La Présidente de la coopérative des femmes de Garack, hagarde et interloquée, déclare : «Me parler ou me demander de parler de Belel, c’est briser davantage mon cœur. Car voilà bientôt deux ans que je cours et n’arrive pas empêcher « l’assassinat en silence » du trésor d’un effort d’une vingtaine d’années de labeur de ces braves femmes. Mes glandes lacrymales ne produisent plus de larmes.

Et pourtant on se rend compte qu’après tous ces efforts, rencontres et promesses des autorités, nous n’avons, aujourd'hui, que nos larmes pour pleurer; nos larmes pour l’assèchement de nos champs.

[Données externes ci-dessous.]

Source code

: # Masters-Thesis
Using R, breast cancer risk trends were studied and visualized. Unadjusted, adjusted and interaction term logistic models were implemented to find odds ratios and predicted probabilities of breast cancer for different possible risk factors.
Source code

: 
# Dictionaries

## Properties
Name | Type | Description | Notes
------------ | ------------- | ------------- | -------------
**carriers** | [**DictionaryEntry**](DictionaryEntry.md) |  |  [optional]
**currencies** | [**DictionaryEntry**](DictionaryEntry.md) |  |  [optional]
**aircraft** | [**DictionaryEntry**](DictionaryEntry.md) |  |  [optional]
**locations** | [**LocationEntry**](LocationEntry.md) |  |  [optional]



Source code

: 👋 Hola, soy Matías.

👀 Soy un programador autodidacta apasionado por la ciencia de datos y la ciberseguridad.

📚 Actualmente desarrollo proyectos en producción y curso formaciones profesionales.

Nos larmes pour le manque à gagner. Nos larmes pour l’appauvrissement de ces familles qui avaient comme seule ressource de subsistance ces champs. Nos larmes pour notre impuissance de sauver notre activité de plus de dix-neuf ans et voilà deux ans que nous courrons. Deux ans que nous tapons à des portes pour sauver ces arbres. Deux ans que nous parlons à nos responsables.

Deux ans que nous cherchons une solution conséquente. Deux ans que nous cherchons à être entendues par les plus hautes autorités du pays... en vain. Deux ans que nous assistons, impuissantes, à l’hécatombe de 4600 arbres fruitiers. Vous savez qu’aujourd’hui, moi personnellement, je ne peux plus aller à Belel. Je n’ai plus le courage de regarder ces arbres qui meurent ».

Non. C’est une évidence. Mesdames vos cris ne sont pas entendus. Et ce n’est pas encore demain la veille. Mais criez, criez, criez encore. Vous aurez difficilement un répondant efficient pour sauver ce qui peut l’être aujourd’hui de Belel car votre préoccupation n’est pas la préoccupation de vos interlocuteurs. Vous, vous cherchez à mettre l’accent sur la primauté du développement local et eux sont dans la défense des petits intérêts mesquins et égoïstes. C’est ce qu’on appelle en géométrie deux droites parallèles. Vos intérêts ne peuvent jamais coïncider.

Ceux que vous pensez être capables de trouver une solution à l’assèchement de Belel, vous leur attribuez une lourde responsabilité qu’ils n’ont pas. Mesdames, il ne vous reste que de taper directement à la porte de Mohamed Ould Abdelaziz. Va-t-il vous entendre ? Je ne saurais le dire. Mais ...

Mesdames, souvenez-vous de la destruction de 12 hectares de culture provoquée par l’assèchement de votre site dont 5 hectares d’oignons, 4 et ½ hectares d’aubergines et 2 et ½ hectares des autres légumes ? Rappelez-vous du nombre d’arbres arrachés impunément pour faire passer les engins devant exécuter les travaux ?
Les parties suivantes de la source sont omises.